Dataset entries
- Opening Delimiter -

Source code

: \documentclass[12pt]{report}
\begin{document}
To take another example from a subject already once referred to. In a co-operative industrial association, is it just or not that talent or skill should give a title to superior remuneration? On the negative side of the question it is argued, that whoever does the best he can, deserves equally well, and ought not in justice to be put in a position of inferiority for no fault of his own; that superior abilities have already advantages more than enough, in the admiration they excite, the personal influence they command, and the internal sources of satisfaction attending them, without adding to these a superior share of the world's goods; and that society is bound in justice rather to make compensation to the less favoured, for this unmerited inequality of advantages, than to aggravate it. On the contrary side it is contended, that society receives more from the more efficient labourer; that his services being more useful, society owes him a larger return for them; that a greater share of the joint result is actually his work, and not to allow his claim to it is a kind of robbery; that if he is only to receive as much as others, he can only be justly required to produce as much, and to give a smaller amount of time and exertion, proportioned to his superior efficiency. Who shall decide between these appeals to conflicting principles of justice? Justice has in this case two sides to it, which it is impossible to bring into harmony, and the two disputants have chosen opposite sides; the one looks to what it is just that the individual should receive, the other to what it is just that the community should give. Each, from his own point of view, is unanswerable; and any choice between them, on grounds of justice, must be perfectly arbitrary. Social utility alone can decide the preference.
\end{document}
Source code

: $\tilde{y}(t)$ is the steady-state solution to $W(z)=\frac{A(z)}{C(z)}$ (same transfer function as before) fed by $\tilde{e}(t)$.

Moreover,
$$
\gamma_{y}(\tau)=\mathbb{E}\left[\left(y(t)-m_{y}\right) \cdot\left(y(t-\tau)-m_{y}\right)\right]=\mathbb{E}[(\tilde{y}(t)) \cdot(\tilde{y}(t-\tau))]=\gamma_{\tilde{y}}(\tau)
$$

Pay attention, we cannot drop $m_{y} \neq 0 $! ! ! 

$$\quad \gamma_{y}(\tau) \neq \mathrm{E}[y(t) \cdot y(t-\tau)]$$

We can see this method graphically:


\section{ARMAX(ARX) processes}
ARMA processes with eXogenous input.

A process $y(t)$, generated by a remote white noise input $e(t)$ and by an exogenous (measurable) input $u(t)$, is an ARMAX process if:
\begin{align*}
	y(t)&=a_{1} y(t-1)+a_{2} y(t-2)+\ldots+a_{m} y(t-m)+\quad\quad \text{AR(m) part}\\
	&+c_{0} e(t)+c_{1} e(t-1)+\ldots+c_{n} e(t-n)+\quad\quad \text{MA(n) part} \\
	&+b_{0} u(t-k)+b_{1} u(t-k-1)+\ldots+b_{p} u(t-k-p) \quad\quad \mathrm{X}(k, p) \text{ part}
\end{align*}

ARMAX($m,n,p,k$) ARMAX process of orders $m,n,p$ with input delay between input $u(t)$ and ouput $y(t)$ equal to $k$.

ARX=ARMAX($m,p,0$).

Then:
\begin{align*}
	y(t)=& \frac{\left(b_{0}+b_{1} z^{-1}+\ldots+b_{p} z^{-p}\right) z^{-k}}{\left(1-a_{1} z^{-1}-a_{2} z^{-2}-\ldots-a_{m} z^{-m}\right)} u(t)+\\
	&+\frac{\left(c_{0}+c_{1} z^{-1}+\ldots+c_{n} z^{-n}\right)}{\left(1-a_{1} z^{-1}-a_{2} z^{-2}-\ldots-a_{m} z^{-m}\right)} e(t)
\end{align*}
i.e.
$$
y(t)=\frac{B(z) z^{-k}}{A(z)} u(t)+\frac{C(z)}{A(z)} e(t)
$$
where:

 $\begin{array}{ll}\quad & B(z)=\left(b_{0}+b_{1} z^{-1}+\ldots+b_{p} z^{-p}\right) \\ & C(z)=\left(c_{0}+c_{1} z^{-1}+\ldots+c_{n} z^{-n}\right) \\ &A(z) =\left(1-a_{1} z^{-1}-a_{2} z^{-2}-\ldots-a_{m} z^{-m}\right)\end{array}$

- Closing Delimiter -

Find every line above that contains the word "ARMAX", and return each one.

Response to this exercise:
\section{ARMAX(ARX) processes}
A process $y(t)$, generated by a remote white noise input $e(t)$ and by an exogenous (measurable) input $u(t)$, is an ARMAX process if:
ARMAX($m,n,p,k$) ARMAX process of orders $m,n,p$ with input delay between input $u(t)$ and ouput $y(t)$ equal to $k$.
ARX=ARMAX($m,p,0$).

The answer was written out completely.